As with many aspects of affiliate marketing, the Amazon affiliate commission rate changes often, not just in terms of the actual percentage rates, but also in the nuts and bolts of how it works. In this article, I explain in detail everything you need to know.

Unless otherwise stated this post refers to the U.S Amazon Associates program, but, as you’ll see, there are some fundamental changes going on in Europe right now that could affect the way the commission structure works globally.

What Is The Amazon Affiliate Program?

If you’re new to the world of affiliate marketing you may be wondering what the Amazon affiliate program is. Properly known as the Amazon Associates Program, it’s a commission-based program designed to reward bloggers, content publishers, and other online business owners for referring customers from their website to Amazon to make their purchases.

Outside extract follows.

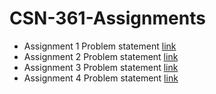 # CSN-361-Assignments

- Assignment 1 Problem statement [link](https://github.com/aagarwal1012/CSN-361-Assignments/blob/master/Assignment%201/prob_statement.pdf)  
- Assignment 2 Problem statement [link](https://github.com/aagarwal1012/CSN-361-Assignments/blob/master/Assignment%202/prob_statement.pdf)  
- Assignment 3 Problem statement [link](https://github.com/aagarwal1012/CSN-361-Assignments/blob/master/Assignment%203/prob_statement.pdf)   
- Assignment 4 Problem statement [link](https://github.com/aagarwal1012/CSN-361-Assignments/blob/master/Assignment%204/prob_statement.pdf)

Let’s say you’re a passionate fisherman and you set up a blog giving readers all of your tips and tricks to land the best catch. As part of your site, you’ll no doubt be recommending the products you use. If you sign up to the Amazon Associates program when you link your readers to a product on the Amazon store, their visit will be tracked via your special affiliate link, and you, as the referrer, will earn a commission.

The affiliate link is unique to you and the Amazon affiliate percentage you earn will depend on the commission rate for the product category. For Outdoors and Sports, it’s 3%. So if the product costs $100, you stand to earn $3 per referral.

That’s the basics of it. However, there is a little bit more to it, and understanding this fully can ensure you maximize your revenue.

What Are The Amazon Associates Program Commission Rates?

There are Amazon associates programs in many different countries and each of those territories has a different set of commission rates as detailed in each operating agreement.

Currently, in the U.S. the commission structure looks like this:

Amazon affiliate commission rate chart US 2021

A quick look at this chart shows where the most lucrative verticals currently lie in the U.S. Amazon Associates program. Luxury items and Amazon Coins are by far the highest rates currently on offer, whereas Grocery and Health & Personal Care are at the lower end of the scale.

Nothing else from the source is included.